╭──
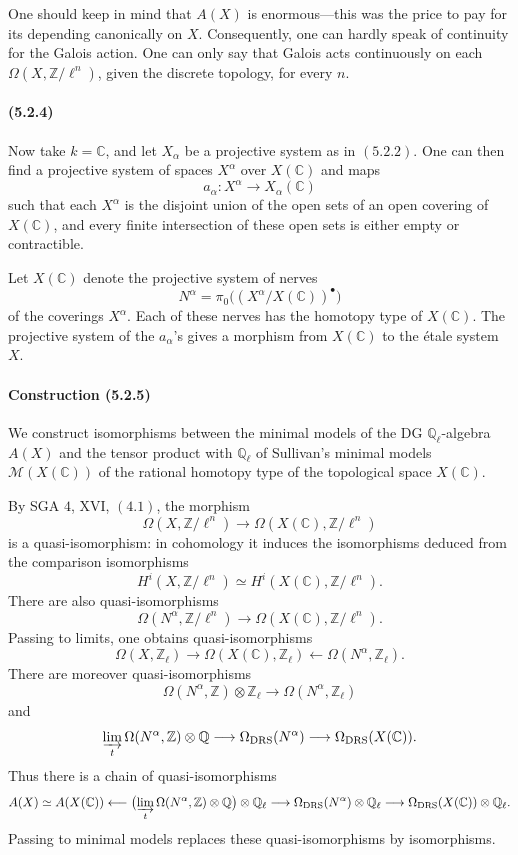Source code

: \documentclass[11pt]{article}
\theoremstyle{remark}
\newcommand{\Ql}{\mathbb{Q}_\ell}
\newcommand{\ZZ}{\mathbb{Z}}
\newcommand{\QQ}{\mathbb{Q}}
\newcommand{\CC}{\mathbb{C}}
\begin{document}
One should keep in mind that \(A(X)\) is enormous---this was the price to pay for its depending canonically on \(X\).  Consequently, one can hardly speak of continuity for the Galois action.  One can only say that Galois acts continuously on each \(\Omega(X,\ZZ/\ell^n)\), given the discrete topology, for every \(n\).

\paragraph{(5.2.4)}
Now take \(k=\CC\), and let \(X_\alpha\) be a projective system as in \((5.2.2)\).  One can then find a projective system of spaces \(X^\alpha\) over \(X(\CC)\) and maps
\[
a_\alpha:X^\alpha\longrightarrow X_\alpha(\CC)
\]
such that each \(X^\alpha\) is the disjoint union of the open sets of an open covering of \(X(\CC)\), and every finite intersection of these open sets is either empty or contractible.

Let \(X(\CC)\) denote the projective system of nerves
\[
N^\alpha=\pi_0\bigl((X^\alpha/X(\CC))^\bullet\bigr)
\]
of the coverings \(X^\alpha\).  Each of these nerves has the homotopy type of \(X(\CC)\).  The projective system of the \(a_\alpha\)'s gives a morphism from \(X(\CC)\) to the étale system \(X\).

\paragraph{Construction (5.2.5)}
We construct isomorphisms between the minimal models of the DG \(\Ql\)-algebra \(A(X)\) and the tensor product with \(\Ql\) of Sullivan's minimal models \(\mathcal M(X(\CC))\) of the rational homotopy type of the topological space \(X(\CC)\).

By SGA \(4\), XVI, \((4.1)\), the morphism
\[
\Omega(X,\ZZ/\ell^n)\longrightarrow \Omega(X(\CC),\ZZ/\ell^n)
\]
is a quasi-isomorphism: in cohomology it induces the isomorphisms deduced from the comparison isomorphisms
\[
H^i(X,\ZZ/\ell^n)\simeq H^i(X(\CC),\ZZ/\ell^n).
\]
There are also quasi-isomorphisms
\[
\Omega(N^\alpha,\ZZ/\ell^n)\longrightarrow \Omega(X(\CC),\ZZ/\ell^n).
\]
Passing to limits, one obtains quasi-isomorphisms
\[
\Omega(X,\ZZ_\ell)\longrightarrow \Omega(X(\CC),\ZZ_\ell)
\longleftarrow \Omega(N^\alpha,\ZZ_\ell).
\]
There are moreover quasi-isomorphisms
\[
\Omega(N^\alpha,\ZZ)\otimes \ZZ_\ell \longrightarrow \Omega(N^\alpha,\ZZ_\ell)
\]
and
\[
\varinjlim_t\Omega(N^\alpha,\ZZ)\otimes\QQ
\longrightarrow
\Omega_{\mathrm{DRS}}(N^\alpha)
\longrightarrow
\Omega_{\mathrm{DRS}}(X(\CC)).
\]
Thus there is a chain of quasi-isomorphisms
\[
A(X)\simeq A(X(\CC))
\longleftarrow
\bigl(\varinjlim_t\Omega(N^\alpha,\ZZ)\otimes\QQ\bigr)\otimes\Ql
\longrightarrow
\Omega_{\mathrm{DRS}}(N^\alpha)\otimes\Ql
\longrightarrow
\Omega_{\mathrm{DRS}}(X(\CC))\otimes\Ql.
\]
Passing to minimal models replaces these quasi-isomorphisms by isomorphisms.
\end{document}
╰──
Please leave the images out and retype the rest of the material exactly.

Exercise answer:
Source code

: \documentclass[11pt]{article}
\theoremstyle{remark}
\newcommand{\Ql}{\mathbb{Q}_\ell}
\newcommand{\ZZ}{\mathbb{Z}}
\newcommand{\QQ}{\mathbb{Q}}
\newcommand{\CC}{\mathbb{C}}
\begin{document}
One should keep in mind that \(A(X)\) is enormous---this was the price to pay for its depending canonically on \(X\).  Consequently, one can hardly speak of continuity for the Galois action.  One can only say that Galois acts continuously on each \(\Omega(X,\ZZ/\ell^n)\), given the discrete topology, for every \(n\).

\paragraph{(5.2.4)}
Now take \(k=\CC\), and let \(X_\alpha\) be a projective system as in \((5.2.2)\).  One can then find a projective system of spaces \(X^\alpha\) over \(X(\CC)\) and maps
\[
a_\alpha:X^\alpha\longrightarrow X_\alpha(\CC)
\]
such that each \(X^\alpha\) is the disjoint union of the open sets of an open covering of \(X(\CC)\), and every finite intersection of these open sets is either empty or contractible.

Let \(X(\CC)\) denote the projective system of nerves
\[
N^\alpha=\pi_0\bigl((X^\alpha/X(\CC))^\bullet\bigr)
\]
of the coverings \(X^\alpha\).  Each of these nerves has the homotopy type of \(X(\CC)\).  The projective system of the \(a_\alpha\)'s gives a morphism from \(X(\CC)\) to the étale system \(X\).

\paragraph{Construction (5.2.5)}
We construct isomorphisms between the minimal models of the DG \(\Ql\)-algebra \(A(X)\) and the tensor product with \(\Ql\) of Sullivan's minimal models \(\mathcal M(X(\CC))\) of the rational homotopy type of the topological space \(X(\CC)\).

By SGA \(4\), XVI, \((4.1)\), the morphism
\[
\Omega(X,\ZZ/\ell^n)\longrightarrow \Omega(X(\CC),\ZZ/\ell^n)
\]
is a quasi-isomorphism: in cohomology it induces the isomorphisms deduced from the comparison isomorphisms
\[
H^i(X,\ZZ/\ell^n)\simeq H^i(X(\CC),\ZZ/\ell^n).
\]
There are also quasi-isomorphisms
\[
\Omega(N^\alpha,\ZZ/\ell^n)\longrightarrow \Omega(X(\CC),\ZZ/\ell^n).
\]
Passing to limits, one obtains quasi-isomorphisms
\[
\Omega(X,\ZZ_\ell)\longrightarrow \Omega(X(\CC),\ZZ_\ell)
\longleftarrow \Omega(N^\alpha,\ZZ_\ell).
\]
There are moreover quasi-isomorphisms
\[
\Omega(N^\alpha,\ZZ)\otimes \ZZ_\ell \longrightarrow \Omega(N^\alpha,\ZZ_\ell)
\]
and
\[
\varinjlim_t\Omega(N^\alpha,\ZZ)\otimes\QQ
\longrightarrow
\Omega_{\mathrm{DRS}}(N^\alpha)
\longrightarrow
\Omega_{\mathrm{DRS}}(X(\CC)).
\]
Thus there is a chain of quasi-isomorphisms
\[
A(X)\simeq A(X(\CC))
\longleftarrow
\bigl(\varinjlim_t\Omega(N^\alpha,\ZZ)\otimes\QQ\bigr)\otimes\Ql
\longrightarrow
\Omega_{\mathrm{DRS}}(N^\alpha)\otimes\Ql
\longrightarrow
\Omega_{\mathrm{DRS}}(X(\CC))\otimes\Ql.
\]
Passing to minimal models replaces these quasi-isomorphisms by isomorphisms.
\end{document}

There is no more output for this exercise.